Love Birds is a 1996 Indian Tamil-language romance film directed by P. Vasu. The film stars Prabhu Deva and Nagma with Raja, Vadivelu and Sarath Babu playing other pivotal roles. The film's score and soundtrack composed by A. R. Rahman was highly successful. The film was released on 15 January 1996 and had an average performance commercially. The film is a remake of the 1986 Kannada film Ratha Sapthami for which P. Vasu was the co-screenplay writer.

Plot
After accidentally meeting, Mridula (Nagma) and Arun (Prabhu Deva) fall in love. The young couple both come from affluent families, and so, to test whether they will be suited for a long-term relationship, they both decide to live together. However, a few months into their relationship, Arun and Mridula get in an accident and Arun dies. A devastated Mridula is unable to get over his absence, and before long starts seeing Arun in strange visions everywhere she goes. Her family eventually decide that relocating to another country might help Mridula move on, and so they send her to the UK. Once she arrives there, she meets Mano (Raja), a young man attracted to her. She knows that her parents expect her to fall for Mano. But as she can't move on, she runs away. She meets David who looks exactly like Arun. She follows him and finds out where he lives and works. Whenever she tries to talk to him, he denies his relationship with her and says he doesn't know her.

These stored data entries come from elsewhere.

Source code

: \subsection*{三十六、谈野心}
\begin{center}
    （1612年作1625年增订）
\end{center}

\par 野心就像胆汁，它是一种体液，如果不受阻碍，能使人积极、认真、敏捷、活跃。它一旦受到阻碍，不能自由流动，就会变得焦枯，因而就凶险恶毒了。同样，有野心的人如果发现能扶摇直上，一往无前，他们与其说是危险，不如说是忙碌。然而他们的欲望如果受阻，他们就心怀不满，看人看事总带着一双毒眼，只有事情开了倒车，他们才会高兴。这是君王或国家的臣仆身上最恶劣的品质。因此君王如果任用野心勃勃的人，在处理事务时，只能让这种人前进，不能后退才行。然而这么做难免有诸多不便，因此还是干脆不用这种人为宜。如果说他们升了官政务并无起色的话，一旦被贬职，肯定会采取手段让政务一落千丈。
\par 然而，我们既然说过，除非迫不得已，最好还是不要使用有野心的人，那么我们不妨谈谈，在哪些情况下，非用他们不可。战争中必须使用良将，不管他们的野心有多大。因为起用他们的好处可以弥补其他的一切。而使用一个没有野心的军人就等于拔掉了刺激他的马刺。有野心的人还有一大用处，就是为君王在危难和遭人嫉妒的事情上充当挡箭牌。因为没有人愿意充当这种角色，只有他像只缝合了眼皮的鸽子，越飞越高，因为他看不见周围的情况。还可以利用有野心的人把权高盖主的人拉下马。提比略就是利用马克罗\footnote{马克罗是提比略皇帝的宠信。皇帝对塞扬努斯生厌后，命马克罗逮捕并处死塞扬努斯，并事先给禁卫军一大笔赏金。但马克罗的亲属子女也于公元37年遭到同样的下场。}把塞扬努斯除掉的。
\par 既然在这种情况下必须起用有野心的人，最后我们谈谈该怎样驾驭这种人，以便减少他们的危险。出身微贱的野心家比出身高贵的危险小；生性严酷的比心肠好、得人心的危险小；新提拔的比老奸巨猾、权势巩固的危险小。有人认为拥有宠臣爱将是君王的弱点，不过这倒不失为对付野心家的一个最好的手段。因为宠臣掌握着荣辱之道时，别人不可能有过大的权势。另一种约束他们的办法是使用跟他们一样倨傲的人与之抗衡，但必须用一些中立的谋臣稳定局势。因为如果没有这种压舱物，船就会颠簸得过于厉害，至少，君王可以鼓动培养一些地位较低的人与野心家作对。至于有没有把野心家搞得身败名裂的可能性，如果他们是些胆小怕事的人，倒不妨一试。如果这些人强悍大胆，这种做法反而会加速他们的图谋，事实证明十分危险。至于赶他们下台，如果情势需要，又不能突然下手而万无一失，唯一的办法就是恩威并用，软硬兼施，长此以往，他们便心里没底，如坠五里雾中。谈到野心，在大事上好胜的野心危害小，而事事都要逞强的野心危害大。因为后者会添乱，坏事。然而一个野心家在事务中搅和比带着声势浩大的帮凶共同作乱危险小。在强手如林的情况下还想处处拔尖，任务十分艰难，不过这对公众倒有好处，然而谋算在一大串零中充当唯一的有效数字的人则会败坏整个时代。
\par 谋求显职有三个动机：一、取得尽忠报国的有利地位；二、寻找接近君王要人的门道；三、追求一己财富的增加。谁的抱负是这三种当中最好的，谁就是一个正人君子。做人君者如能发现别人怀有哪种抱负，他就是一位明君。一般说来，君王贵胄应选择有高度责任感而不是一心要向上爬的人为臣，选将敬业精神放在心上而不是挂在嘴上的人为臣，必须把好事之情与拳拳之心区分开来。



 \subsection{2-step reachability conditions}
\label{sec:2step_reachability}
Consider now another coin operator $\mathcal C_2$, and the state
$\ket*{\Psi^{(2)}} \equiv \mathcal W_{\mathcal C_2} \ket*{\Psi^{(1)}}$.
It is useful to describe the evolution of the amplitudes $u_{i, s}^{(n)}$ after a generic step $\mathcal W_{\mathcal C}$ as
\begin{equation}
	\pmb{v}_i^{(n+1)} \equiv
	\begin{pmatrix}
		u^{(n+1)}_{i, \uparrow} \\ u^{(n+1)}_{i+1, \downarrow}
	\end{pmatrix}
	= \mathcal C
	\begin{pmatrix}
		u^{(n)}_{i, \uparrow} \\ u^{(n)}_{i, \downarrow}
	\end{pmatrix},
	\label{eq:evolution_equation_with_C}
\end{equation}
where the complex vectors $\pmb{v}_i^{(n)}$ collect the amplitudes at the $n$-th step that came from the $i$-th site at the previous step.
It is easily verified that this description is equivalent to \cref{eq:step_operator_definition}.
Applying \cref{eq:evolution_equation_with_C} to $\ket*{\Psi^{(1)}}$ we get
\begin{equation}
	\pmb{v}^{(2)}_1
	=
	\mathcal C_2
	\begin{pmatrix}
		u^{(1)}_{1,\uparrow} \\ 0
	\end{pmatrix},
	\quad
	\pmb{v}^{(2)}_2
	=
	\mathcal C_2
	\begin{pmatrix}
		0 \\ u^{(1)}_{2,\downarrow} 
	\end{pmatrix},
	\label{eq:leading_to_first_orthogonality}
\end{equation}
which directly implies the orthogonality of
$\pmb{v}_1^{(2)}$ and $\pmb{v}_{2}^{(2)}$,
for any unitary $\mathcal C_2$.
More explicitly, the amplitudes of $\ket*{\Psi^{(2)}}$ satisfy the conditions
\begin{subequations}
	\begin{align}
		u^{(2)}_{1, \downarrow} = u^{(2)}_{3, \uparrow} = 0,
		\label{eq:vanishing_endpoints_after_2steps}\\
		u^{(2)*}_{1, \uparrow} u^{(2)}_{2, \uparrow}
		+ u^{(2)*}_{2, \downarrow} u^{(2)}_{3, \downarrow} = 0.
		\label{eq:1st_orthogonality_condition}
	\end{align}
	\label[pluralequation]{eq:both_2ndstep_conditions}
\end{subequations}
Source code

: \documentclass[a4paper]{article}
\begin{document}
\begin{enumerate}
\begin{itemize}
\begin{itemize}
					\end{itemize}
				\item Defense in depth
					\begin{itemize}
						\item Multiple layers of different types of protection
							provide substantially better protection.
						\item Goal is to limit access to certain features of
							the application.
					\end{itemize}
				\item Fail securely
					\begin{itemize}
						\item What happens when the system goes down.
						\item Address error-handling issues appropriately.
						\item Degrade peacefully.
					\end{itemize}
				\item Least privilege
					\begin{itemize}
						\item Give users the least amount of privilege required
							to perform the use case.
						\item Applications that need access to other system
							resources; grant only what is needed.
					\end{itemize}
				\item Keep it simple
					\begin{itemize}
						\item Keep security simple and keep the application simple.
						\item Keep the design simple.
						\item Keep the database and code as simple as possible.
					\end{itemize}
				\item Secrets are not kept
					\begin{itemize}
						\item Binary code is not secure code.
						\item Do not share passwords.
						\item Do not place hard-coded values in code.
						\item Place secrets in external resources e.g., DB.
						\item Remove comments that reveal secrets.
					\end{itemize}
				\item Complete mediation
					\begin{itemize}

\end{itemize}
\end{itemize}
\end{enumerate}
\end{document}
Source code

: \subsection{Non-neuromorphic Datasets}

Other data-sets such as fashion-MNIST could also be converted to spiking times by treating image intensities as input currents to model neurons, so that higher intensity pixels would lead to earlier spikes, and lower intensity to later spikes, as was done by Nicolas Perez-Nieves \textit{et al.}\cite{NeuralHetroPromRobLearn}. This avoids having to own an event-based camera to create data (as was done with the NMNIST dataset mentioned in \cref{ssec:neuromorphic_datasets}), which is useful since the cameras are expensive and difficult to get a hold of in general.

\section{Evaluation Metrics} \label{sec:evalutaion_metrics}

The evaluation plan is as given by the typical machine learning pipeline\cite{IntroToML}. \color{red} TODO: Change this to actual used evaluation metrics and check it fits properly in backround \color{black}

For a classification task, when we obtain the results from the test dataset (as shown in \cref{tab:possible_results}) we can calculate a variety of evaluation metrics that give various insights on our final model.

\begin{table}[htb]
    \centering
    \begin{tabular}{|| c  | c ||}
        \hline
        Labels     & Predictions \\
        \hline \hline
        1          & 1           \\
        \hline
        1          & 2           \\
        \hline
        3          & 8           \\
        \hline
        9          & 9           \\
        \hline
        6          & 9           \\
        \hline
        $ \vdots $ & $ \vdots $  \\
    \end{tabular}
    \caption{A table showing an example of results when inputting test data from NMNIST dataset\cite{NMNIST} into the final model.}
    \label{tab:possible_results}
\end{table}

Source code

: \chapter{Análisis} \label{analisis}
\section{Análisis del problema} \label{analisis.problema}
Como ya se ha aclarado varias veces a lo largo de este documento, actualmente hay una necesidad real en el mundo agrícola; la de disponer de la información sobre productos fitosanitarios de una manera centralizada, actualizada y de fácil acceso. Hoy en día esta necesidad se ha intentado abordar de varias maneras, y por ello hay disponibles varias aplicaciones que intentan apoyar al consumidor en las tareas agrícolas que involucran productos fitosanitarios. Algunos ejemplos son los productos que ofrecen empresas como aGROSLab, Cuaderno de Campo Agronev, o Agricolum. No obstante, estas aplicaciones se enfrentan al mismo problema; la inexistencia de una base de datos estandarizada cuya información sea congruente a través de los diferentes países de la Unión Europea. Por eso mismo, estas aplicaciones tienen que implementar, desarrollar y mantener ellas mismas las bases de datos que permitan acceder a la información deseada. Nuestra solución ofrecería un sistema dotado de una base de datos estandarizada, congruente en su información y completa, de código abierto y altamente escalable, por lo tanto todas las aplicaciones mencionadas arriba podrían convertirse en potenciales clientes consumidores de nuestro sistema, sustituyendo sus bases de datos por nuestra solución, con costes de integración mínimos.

However, she later finds out that her father had Arun sent away as he had helped with Arun's sister's marriage and had threatened to let it all go downhill for her. Arun moves to the UK in hopes that he can forget about Mridula but he can't and when he meets her, he realises this. When Mridula's father finds out Arun is still alive, he tries to kill him. However, he realises his mistake and lets the lovebirds reunite.

Cast

 Prabhu Deva as Arun/David
 Nagma as Mridula
 Vijayakumar as Rathnakumar
 Sarath Babu as Prakash
 Manorama as Susheela
 Raja as Mano
 Vadivelu as Raja
 Vennira Aadai Moorthy as Professor
 Santhana Bharathi as College principal
 Raviraj as Professor
 Chinni Jayanth as Arun's friend
 Delhi Ganesh as Ramalingam
 Veera Pandiyan as Student
 H. Ramakrishnan as Susheela's husband
 LIC Narasimhan as Raghupathy
 Dhamu as Dhamu, Arun's friend
 Meena Kumari as Sheela, Arun's sister
 Vittal Rao as Vittal
 Apache Indian in a special appearance
 P. Vasu in a cameo appearance
 Vijay Sethupathi (uncredited) as a man who asks for Arun whereabouts

Production
Prabhu Deva was signed to work on the film after working in Shankar's 1994 blockbuster Kaadhalan, and his pair from that film, Nagma, was also roped in again. British Indian musician Apache Indian was also roped in to sing and dance for a music video in the film.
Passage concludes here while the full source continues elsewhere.